[YOUR OBJECTIVE]
Using the entries that follow, give only the number of lines with the word "passo" in them.

= Beginning of Section =

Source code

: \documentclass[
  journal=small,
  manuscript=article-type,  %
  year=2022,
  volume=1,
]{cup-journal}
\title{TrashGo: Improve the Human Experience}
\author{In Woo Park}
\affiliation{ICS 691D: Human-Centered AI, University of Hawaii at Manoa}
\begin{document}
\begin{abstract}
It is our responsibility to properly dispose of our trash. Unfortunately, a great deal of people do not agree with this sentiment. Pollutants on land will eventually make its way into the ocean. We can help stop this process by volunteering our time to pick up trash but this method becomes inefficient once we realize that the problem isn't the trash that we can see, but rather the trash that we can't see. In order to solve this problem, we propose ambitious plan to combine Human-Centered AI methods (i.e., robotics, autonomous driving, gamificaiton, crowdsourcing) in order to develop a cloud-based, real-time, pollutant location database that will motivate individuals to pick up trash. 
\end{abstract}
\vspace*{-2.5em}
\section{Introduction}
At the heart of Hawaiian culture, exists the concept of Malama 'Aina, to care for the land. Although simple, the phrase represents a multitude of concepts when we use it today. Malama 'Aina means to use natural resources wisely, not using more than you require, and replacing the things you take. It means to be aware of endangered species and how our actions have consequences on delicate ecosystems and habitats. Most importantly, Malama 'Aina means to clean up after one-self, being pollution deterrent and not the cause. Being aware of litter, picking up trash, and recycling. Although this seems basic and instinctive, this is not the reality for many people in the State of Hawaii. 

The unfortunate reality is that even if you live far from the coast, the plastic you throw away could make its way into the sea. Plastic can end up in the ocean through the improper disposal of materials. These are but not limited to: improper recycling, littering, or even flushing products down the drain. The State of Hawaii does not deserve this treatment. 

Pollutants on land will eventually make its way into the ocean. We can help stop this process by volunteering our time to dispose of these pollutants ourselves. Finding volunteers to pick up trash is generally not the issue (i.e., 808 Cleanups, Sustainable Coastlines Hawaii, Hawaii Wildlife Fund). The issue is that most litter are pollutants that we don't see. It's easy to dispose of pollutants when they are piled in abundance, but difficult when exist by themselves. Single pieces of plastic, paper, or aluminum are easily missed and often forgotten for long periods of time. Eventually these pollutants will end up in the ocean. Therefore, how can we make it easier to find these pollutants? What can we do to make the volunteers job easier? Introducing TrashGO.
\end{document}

= End of Section =
= Beginning of Section =

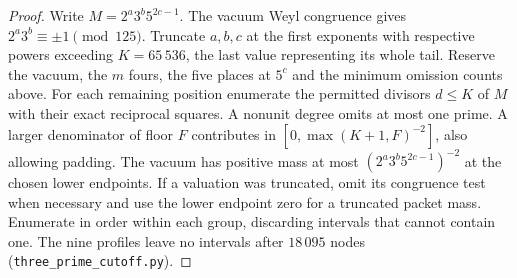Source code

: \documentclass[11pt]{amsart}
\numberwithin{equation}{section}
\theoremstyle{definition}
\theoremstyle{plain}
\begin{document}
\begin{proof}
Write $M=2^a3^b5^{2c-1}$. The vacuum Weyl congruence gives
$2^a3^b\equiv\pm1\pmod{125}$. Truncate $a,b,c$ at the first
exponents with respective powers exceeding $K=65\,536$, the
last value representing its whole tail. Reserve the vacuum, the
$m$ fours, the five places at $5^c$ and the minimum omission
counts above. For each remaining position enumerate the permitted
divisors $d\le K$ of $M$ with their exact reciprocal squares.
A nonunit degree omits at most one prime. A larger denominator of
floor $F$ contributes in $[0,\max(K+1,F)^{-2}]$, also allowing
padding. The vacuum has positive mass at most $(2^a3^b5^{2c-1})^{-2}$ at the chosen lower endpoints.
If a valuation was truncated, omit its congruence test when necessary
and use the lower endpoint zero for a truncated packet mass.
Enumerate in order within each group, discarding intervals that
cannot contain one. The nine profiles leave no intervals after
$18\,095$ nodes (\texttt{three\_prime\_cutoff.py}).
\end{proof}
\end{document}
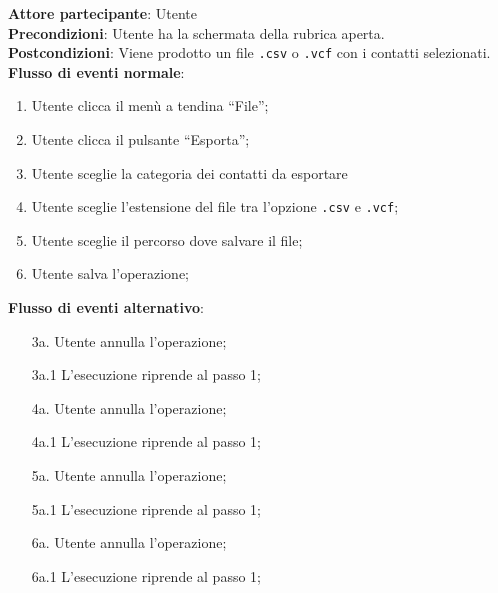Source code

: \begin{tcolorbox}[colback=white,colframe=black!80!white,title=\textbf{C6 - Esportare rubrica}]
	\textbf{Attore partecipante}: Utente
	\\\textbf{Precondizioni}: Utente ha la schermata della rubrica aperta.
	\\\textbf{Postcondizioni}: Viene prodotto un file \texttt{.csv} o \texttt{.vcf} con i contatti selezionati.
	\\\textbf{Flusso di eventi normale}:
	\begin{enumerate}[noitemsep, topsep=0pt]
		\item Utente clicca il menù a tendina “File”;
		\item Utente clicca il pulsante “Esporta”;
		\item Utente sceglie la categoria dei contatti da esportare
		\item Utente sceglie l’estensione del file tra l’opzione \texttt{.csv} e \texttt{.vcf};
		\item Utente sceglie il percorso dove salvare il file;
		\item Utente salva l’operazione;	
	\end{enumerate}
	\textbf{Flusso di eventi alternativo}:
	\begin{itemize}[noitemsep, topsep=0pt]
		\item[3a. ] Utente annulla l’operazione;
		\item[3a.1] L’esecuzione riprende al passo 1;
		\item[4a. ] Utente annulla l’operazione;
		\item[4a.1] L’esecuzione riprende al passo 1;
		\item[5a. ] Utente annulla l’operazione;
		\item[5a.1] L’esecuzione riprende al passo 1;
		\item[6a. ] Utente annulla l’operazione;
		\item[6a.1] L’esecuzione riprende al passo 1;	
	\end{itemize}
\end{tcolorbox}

= End of Section =

[RESULT OF THE TASK]
4